## What to work on
Copy every line in the records below that contains the word "gave".

## Record excerpts
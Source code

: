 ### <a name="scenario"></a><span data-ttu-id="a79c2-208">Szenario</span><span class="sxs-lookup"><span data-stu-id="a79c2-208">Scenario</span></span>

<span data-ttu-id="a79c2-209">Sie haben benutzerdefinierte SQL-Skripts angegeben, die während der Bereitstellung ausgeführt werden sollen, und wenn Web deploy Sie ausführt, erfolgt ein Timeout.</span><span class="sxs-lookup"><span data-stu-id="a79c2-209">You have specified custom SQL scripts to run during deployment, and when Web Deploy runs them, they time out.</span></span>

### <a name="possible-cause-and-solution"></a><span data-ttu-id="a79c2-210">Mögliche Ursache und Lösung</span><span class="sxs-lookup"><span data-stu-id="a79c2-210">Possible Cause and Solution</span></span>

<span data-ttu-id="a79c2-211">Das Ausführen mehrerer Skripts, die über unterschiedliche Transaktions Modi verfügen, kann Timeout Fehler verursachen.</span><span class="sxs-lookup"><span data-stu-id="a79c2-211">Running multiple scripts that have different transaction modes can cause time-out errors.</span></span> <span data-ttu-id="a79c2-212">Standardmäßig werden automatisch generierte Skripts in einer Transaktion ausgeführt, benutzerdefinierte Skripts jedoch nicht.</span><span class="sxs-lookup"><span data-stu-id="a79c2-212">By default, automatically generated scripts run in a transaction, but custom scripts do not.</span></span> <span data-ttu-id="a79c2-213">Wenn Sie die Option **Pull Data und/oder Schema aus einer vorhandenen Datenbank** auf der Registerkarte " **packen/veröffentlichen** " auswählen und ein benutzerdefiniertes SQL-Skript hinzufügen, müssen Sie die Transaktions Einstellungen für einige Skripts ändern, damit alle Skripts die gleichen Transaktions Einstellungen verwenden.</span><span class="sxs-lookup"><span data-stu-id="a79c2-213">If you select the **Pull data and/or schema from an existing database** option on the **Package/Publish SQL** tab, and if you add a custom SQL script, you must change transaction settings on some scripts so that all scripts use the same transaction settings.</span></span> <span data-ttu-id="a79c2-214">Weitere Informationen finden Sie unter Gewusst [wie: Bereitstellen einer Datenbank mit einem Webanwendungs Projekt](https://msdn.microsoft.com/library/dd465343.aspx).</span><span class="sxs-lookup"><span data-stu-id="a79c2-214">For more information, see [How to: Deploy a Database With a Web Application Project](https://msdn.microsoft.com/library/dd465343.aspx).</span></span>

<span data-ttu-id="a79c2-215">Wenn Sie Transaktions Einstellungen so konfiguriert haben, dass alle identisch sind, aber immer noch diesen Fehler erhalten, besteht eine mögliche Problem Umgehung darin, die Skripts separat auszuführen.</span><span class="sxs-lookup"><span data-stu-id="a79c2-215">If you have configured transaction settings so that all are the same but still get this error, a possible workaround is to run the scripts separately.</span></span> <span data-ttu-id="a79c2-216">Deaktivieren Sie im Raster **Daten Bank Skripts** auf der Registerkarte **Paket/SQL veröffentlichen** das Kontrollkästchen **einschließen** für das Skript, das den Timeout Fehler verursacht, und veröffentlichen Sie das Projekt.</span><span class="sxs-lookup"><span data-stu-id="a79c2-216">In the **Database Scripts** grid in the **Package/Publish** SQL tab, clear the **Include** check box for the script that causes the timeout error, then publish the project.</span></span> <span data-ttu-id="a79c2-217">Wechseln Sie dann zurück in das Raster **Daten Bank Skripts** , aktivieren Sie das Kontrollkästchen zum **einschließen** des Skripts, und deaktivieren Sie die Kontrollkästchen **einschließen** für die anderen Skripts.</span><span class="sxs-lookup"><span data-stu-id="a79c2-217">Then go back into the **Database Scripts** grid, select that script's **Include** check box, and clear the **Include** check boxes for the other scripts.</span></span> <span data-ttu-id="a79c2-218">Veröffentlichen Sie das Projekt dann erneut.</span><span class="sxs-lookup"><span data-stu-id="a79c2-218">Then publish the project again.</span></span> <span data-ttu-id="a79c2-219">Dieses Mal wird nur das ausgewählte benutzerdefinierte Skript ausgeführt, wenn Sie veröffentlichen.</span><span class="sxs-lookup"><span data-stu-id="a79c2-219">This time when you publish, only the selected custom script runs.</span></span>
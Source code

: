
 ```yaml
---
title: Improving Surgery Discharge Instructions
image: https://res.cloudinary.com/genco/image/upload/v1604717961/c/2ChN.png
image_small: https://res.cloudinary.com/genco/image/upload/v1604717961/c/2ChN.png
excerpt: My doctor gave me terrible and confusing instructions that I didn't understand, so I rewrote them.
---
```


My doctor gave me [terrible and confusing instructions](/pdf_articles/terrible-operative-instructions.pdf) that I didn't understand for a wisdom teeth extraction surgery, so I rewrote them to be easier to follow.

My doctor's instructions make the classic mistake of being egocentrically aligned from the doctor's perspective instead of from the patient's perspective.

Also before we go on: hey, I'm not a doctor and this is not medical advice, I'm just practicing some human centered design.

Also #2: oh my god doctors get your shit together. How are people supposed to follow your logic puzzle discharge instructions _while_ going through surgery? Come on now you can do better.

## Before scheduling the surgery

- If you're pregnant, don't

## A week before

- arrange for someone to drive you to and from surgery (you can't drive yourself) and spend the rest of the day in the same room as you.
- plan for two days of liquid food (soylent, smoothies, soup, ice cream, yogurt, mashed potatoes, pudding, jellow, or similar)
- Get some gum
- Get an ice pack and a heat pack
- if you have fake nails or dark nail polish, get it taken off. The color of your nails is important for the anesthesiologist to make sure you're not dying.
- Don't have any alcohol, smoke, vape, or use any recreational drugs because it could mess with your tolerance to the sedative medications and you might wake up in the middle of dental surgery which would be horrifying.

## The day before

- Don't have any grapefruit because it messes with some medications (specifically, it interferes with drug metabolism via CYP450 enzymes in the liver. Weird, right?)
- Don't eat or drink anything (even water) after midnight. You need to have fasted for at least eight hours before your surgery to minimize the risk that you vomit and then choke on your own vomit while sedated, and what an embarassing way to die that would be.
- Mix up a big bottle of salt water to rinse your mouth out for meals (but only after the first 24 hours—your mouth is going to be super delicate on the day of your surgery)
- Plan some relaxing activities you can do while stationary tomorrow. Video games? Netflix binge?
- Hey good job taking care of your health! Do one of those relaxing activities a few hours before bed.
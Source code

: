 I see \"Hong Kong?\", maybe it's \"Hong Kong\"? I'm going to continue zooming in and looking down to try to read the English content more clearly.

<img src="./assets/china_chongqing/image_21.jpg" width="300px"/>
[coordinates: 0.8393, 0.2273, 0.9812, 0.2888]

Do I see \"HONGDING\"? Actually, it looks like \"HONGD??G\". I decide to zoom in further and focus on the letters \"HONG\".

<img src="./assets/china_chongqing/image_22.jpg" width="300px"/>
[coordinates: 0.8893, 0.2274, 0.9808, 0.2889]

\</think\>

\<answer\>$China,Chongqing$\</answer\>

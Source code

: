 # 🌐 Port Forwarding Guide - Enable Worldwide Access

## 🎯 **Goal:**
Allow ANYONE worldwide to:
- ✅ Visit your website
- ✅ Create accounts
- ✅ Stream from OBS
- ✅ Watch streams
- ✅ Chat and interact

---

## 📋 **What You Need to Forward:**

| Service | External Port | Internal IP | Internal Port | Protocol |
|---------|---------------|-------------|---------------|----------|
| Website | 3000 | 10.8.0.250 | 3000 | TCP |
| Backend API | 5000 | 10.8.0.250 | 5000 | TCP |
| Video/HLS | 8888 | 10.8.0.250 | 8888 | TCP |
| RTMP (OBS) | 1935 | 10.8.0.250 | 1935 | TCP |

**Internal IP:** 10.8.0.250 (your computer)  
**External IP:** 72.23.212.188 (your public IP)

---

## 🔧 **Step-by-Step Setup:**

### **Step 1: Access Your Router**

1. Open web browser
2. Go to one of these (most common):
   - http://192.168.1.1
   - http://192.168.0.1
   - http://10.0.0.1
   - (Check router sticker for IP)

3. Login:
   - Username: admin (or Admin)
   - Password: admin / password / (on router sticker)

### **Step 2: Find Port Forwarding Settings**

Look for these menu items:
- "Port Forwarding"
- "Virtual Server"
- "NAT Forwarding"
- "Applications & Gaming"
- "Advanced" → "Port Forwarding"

## Completed exercise
excerpt: My doctor gave me terrible and confusing instructions that I didn't understand, so I rewrote them.
My doctor gave me [terrible and confusing instructions](/pdf_articles/terrible-operative-instructions.pdf) that I didn't understand for a wisdom teeth extraction surgery, so I rewrote them to be easier to follow.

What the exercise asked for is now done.